How Big Blue Sees Small You

Published: December 1, 2008

by Hesh Wiener

In September, IBM published its third biennial study of chief executive officer outlooks and attitudes. This study paid particular attention to the midmarket; companies with fewer than 1,000 employees and prime targets for the i platform. IBM found that midmarket CEOs have similar concerns and yearnings as their counterparts in larger organizations, but they expect greater change and often feel an even stronger urge to seek new opportunities. These attitudes are part of a growing trend among organizations of all sizes to envision a future with wide horizons, but this year's study might have defined a zenith of optimism.

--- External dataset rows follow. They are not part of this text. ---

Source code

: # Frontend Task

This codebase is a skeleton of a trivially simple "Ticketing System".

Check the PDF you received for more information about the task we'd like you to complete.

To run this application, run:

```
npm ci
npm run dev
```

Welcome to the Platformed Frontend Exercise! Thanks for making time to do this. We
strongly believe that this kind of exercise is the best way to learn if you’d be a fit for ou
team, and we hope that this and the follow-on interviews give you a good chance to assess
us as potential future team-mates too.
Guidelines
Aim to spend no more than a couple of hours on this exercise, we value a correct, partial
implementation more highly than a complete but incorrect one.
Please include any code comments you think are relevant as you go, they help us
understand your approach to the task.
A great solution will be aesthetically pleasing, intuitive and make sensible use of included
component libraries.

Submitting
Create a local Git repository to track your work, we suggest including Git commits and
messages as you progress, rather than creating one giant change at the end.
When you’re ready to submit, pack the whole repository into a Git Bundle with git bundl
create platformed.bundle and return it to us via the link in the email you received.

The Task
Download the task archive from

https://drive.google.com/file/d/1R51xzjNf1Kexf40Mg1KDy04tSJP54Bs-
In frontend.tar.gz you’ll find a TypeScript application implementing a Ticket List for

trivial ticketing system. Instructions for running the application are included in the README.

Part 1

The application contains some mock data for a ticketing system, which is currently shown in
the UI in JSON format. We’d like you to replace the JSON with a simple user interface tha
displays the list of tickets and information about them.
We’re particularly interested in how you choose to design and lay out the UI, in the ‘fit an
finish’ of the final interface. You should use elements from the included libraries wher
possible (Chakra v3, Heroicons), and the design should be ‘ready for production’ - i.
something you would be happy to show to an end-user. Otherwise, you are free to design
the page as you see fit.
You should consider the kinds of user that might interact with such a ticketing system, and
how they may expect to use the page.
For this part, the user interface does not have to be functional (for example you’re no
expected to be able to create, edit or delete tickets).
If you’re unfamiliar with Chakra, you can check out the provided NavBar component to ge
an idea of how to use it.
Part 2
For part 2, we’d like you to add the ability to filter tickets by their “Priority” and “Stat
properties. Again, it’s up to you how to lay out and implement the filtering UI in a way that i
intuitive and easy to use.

The study was conducted before what used to be Wall Street died in fiscal agony and was promoted by IBM in no less prestigious a medium than the Harvard Business Review during September, when Lehman Brothers met its ignominious end. Despite changing business conditions, IBM apparently feels its findings remain valid and valuable, and in October the company offered an executive summary of its study to the general public. IBM also will give a full-length version of the report to anyone who wants to register to receive the document.

The IBM CEO report is not some kind of puff piece, not by a long shot. It reflects the sentiments of CEOs as expressed to IBM's researchers. Even as IBM was conducting and distilling its interviews with 1,130 top executives, 136 of them midmarket CEOs, business conditions were in flux and, as IBM's findings indicate, the concept of change that was on their minds was not only about opportunity but also about necessity.

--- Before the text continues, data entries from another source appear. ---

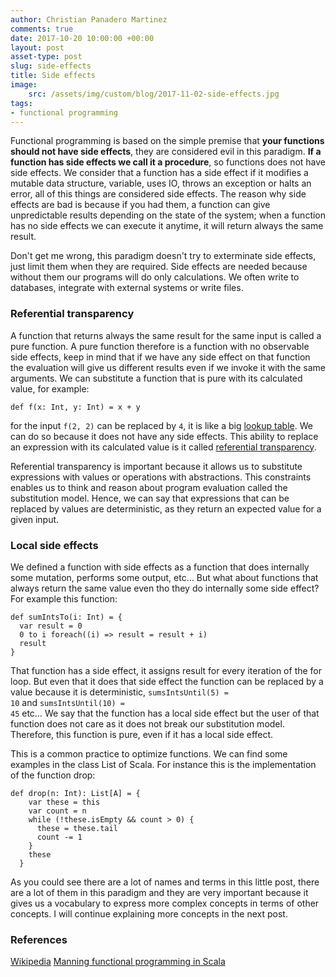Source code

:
 ```yaml
---
author: Christian Panadero Martinez
comments: true
date: 2017-10-20 10:00:00 +00:00
layout: post
asset-type: post
slug: side-effects
title: Side effects
image:
    src: /assets/img/custom/blog/2017-11-02-side-effects.jpg
tags:
- functional programming
---
```


Functional programming is based on the simple premise that <b>your functions should not have side effects</b>, they are considered evil in this paradigm. <b>If a function has side effects we call it a procedure</b>, so functions does not have side effects. We consider that a function has a side effect if it modifies a mutable data structure, variable, uses IO, throws an exception or halts an error, all of this things are considered side effects. The reason why side effects are bad is because if you had them, a function can give unpredictable results depending on the state of the system; when a function has no side effects we can execute it anytime, it will return always the same result.

Don't get me wrong, this paradigm doesn't try to exterminate side effects, just limit them when they are required. Side effects are needed because without them our programs will do only calculations. We often write to databases, integrate with external systems or write files.

<h3>Referential transparency</h3>
A function that returns always the same result for the same input is called a pure function. A pure function therefore is a function with no observable side effects, keep in mind that if we have any side effect on that function the evaluation will give us different results even if we invoke it with the same arguments. We can substitute a function that is pure with its calculated value, for example: <pre class="prettyprint"><code>def f(x: Int, y: Int) = x + y</code></pre> for the input <span style="padding:0;" class="prettyprint"><code>f(2, 2)</code></span> can be replaced by <span style="padding:0;" class="prettyprint"><code>4</code></span>, it is like a big <a href="https://en.wikipedia.org/wiki/Lookup_table">lookup table</a>. We can do so because it does not have any side effects. This ability to replace an expression with its calculated value is it called <a href="https://en.wikipedia.org/wiki/Referential_transparency">referential transparency</a>.

Referential transparency is important because it allows us to substitute expressions with values or operations with abstractions. This constraints enables us to think and reason about program evaluation called the substitution model. Hence, we can say that expressions that can be replaced by values are deterministic, as they return an expected value for a given input.

<h3>Local side effects</h3>
We defined a function with side effects as a function that does internally some mutation, performs some output, etc… But what about functions that always return the same value even tho they do internally some side effect? For example this function:

<pre class="prettyprint"><code>def sumIntsTo(i: Int) = {
  var result = 0
  0 to i foreach((i) => result = result + i)
  result
}</code></pre>

That function has a side effect, it assigns result for every iteration of the for loop. But even that it does that side effect the function can be replaced by a value because it is deterministic, <span style="padding:0;" class="prettyprint"><code>sumsIntsUntil(5) = 10</code></span> and <span style="padding:0;" class="prettyprint"><code>sumsIntsUntil(10) = 45</code></span> etc… We say that the function has a local side effect but the user of that function does not care as it does not break our substitution model. Therefore, this function is pure, even if it has a local side effect.

This is a common practice to optimize functions. We can find some examples in the class List of Scala. For instance this is the implementation of the function drop:

<pre class="prettyprint"><code>def drop(n: Int): List[A] = {
    var these = this
    var count = n
    while (!these.isEmpty && count > 0) {
      these = these.tail
      count -= 1
    }
    these
  }</code></pre>

As you could see there are a lot of names and terms in this little post, there are a lot of them in this paradigm and they are very important because it gives us a vocabulary to express more complex concepts in terms of other concepts. I will continue explaining more concepts in the next post.

<h3>References</h3>
<a href="https://en.wikipedia.org/wiki/Side_effect_(computer_science)">Wikipedia</a>
<a href="https://www.manning.com/books/functional-programming-in-scala">Manning functional programming in Scala</a>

One key concept in IBM's work is something it calls the change gap. This is the difference between what CEOs say was their rate of success with changes they implemented in the past and the need to make additional substantial change in the future. The difference, the amount by which the need for future change exceeds the success rate the CEOs claimed for past activities, is the gap. This gap has widened considerably during the past two years, an outcome that reflects both an increase in changes already made and a larger increase in the perception that even more change is needed.

In 2006, IBM's researchers reported 57 percent of the CEOs they studied said that they had achieved change in their enterprises, while 65 percent said they expected substantial change in the future, which by IBM's definition put the change gap at 8 percent. In 2008, 61 percent of the CEOs said they had implemented big changes in their realms, a rise of 4 percent. At the same time, 83 percent said they expected substantial change in the future, a huge leap from the 65 percent who said this only two years earlier. The change gap had tripled to 22 percent. When IBM isolated midmarket CEOs, it found the gap was 29 percent. Some 57 percent of the midmarket CEOs said they had put big changes in place, while 86 percent said there was a need to bring substantial additional changes to their businesses.

IBM asked the CEOs to list the main reasons for the change gap, for their inability to adapt as quickly as they felt they should. The most frequently mentioned reason was market factors, cited by 48 percent of all CEOs and by 56 percent of midmarket CEOs. A lack of adequate people skills was another big factor and it was cited by 48 percent of all CEOs. The CEOs of midmarket companies apparently think their people are better than do CEOs at big companies; these executives mentioned inadequate people skills as a problem only 44 percent of the time. The next three big reasons change fell short, according to the CEOs, were regulator concerns, technological factors, and globalization.

It is possible that the change gap can be a driving force for CEOs and their companies and not a metric of the way executives felt their companies had fallen short. IBM's researchers came to this observation by dividing the companies they studied into what they call Outperformers and Underperformers, an attempt to measure corporate success against the achievements of other companies in the same industry.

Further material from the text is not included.